In 2014, when Fish and Wildlife revealed its revised plans for wolf recovery, they included an expansion of the permitted range of the wolf from isolated spaces in New Mexico and Arizona to almost all of the land in those states between Interstate 40 and the U.S. border with Mexico. The Service also accelerated plans for reintroductions and translocations of wolves from captivity or elsewhere in the wild, respectively, according to a system of three zones.
It is these reintroductions that have the two agencies at odds.

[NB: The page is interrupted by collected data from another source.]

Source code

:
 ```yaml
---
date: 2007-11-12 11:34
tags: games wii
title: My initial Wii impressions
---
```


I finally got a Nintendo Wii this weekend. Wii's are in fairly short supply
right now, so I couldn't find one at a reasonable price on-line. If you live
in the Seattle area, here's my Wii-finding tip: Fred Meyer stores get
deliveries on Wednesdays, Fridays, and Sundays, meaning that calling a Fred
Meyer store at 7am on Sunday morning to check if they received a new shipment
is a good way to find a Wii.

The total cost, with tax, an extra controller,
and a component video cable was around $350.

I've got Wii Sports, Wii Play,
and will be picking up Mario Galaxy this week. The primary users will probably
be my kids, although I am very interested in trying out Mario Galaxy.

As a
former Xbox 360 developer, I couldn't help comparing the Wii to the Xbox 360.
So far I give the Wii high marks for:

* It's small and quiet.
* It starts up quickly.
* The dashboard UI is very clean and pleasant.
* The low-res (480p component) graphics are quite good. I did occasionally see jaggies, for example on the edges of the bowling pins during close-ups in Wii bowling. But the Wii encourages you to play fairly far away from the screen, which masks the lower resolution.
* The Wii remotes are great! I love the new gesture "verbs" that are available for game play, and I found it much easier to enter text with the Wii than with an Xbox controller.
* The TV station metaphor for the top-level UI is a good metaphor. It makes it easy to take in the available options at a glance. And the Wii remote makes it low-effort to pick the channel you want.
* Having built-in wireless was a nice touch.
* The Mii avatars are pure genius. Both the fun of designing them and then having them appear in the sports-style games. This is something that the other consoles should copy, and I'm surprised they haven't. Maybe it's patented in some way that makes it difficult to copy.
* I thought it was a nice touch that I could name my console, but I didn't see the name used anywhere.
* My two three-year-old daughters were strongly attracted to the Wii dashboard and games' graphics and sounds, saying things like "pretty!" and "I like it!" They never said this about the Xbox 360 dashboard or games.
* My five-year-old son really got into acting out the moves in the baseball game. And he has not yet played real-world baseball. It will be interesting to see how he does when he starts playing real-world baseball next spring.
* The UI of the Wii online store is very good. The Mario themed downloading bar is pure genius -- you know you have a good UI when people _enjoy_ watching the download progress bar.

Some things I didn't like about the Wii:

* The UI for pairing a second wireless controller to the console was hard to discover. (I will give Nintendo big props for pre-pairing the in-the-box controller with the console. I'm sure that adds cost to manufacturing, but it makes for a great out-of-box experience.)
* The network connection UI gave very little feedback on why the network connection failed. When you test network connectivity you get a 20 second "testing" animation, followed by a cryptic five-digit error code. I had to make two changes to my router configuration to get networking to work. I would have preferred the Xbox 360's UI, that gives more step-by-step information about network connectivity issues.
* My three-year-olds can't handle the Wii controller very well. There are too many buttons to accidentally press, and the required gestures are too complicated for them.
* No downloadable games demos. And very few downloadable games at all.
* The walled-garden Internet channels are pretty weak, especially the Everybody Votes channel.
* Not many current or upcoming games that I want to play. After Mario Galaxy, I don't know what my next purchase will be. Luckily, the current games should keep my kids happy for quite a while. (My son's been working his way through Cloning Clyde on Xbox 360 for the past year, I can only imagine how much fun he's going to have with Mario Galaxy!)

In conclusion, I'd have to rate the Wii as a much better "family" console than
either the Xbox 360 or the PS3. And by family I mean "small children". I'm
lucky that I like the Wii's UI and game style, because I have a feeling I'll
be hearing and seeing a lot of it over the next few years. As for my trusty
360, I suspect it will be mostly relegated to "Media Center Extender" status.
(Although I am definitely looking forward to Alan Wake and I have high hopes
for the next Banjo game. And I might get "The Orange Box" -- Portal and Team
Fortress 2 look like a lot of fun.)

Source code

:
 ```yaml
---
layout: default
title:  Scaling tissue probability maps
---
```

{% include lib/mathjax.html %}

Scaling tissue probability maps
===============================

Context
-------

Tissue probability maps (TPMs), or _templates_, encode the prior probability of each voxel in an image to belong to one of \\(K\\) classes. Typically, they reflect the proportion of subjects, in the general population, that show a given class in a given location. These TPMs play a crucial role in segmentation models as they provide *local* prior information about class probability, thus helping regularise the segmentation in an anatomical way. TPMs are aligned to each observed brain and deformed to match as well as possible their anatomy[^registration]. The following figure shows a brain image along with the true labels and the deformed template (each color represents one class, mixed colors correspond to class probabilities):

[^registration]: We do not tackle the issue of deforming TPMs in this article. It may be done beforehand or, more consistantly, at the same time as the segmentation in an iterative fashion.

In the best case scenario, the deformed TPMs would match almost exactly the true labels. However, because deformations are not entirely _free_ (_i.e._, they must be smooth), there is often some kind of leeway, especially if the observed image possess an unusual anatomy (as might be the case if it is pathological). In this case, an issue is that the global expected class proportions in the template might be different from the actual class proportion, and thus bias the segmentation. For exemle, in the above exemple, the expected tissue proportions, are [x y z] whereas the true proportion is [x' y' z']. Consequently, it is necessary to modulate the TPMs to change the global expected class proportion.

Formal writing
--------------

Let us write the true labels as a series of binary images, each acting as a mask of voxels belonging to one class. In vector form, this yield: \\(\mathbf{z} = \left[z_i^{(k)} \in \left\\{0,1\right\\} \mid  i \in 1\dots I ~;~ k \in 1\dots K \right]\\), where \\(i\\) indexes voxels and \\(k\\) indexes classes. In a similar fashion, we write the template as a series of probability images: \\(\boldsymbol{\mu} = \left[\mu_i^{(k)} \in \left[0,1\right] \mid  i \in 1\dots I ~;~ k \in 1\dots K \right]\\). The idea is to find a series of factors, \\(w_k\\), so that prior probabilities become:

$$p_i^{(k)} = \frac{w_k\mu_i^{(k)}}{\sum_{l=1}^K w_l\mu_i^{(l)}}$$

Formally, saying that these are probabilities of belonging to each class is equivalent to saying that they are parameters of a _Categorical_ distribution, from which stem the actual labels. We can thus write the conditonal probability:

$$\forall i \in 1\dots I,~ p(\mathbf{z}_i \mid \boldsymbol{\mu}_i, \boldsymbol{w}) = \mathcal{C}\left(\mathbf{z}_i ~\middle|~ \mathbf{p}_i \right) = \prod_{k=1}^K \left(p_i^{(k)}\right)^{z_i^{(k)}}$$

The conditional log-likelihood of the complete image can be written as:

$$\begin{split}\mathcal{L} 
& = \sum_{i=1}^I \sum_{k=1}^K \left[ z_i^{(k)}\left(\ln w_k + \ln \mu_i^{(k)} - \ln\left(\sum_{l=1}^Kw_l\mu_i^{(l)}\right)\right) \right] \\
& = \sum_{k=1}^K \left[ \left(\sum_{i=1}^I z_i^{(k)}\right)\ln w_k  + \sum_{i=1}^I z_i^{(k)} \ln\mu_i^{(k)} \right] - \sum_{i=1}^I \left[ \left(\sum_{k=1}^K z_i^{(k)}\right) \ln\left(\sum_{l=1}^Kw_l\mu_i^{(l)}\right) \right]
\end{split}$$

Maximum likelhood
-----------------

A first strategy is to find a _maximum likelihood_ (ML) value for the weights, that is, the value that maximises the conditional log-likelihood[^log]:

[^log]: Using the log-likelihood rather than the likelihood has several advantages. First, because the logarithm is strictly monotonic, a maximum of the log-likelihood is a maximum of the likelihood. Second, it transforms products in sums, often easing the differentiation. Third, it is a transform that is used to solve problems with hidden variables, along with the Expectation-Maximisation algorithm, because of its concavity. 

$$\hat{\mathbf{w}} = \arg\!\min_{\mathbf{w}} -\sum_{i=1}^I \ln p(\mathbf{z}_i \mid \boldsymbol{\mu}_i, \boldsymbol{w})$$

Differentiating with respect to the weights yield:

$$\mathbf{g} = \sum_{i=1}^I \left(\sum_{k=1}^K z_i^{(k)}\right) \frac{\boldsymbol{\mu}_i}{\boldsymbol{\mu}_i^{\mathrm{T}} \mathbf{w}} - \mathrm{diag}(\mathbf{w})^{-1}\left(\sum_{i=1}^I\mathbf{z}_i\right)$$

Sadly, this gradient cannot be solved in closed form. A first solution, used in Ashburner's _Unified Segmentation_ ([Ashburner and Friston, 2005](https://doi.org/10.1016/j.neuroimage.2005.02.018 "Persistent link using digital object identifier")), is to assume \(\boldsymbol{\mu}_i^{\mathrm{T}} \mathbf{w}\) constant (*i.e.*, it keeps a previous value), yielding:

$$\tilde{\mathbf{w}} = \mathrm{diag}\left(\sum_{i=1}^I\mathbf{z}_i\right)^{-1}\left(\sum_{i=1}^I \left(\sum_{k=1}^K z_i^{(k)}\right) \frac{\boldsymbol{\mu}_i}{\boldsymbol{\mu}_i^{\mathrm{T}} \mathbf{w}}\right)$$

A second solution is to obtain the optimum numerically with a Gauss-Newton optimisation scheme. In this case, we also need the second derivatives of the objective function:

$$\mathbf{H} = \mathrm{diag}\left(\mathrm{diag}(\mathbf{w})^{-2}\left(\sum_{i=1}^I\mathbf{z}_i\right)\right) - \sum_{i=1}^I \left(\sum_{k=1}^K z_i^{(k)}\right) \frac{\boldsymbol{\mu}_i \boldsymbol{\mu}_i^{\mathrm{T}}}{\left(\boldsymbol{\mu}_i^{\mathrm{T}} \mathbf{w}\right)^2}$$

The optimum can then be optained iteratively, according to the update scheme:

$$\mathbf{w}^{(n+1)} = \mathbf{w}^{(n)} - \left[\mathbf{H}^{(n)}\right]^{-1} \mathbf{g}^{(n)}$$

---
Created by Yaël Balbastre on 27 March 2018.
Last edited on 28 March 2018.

The conflict has its roots in the balance of powers between the state and federal agencies, with state Game and Fish asserting that federal Fish and Wildlife requires its permission to introduce any wildlife in the state.
On Friday, May 13, Game and Fish announced that it had filed suit in 7th Judicial District Court to force a halt of Fish and Wildlife’s “unpermitted” and “illegal” releases of wildlife — especially the Mexican wolf — in a press release titled “Department Takes Action to Stop USFWS from Ignoring Federal and State Law.”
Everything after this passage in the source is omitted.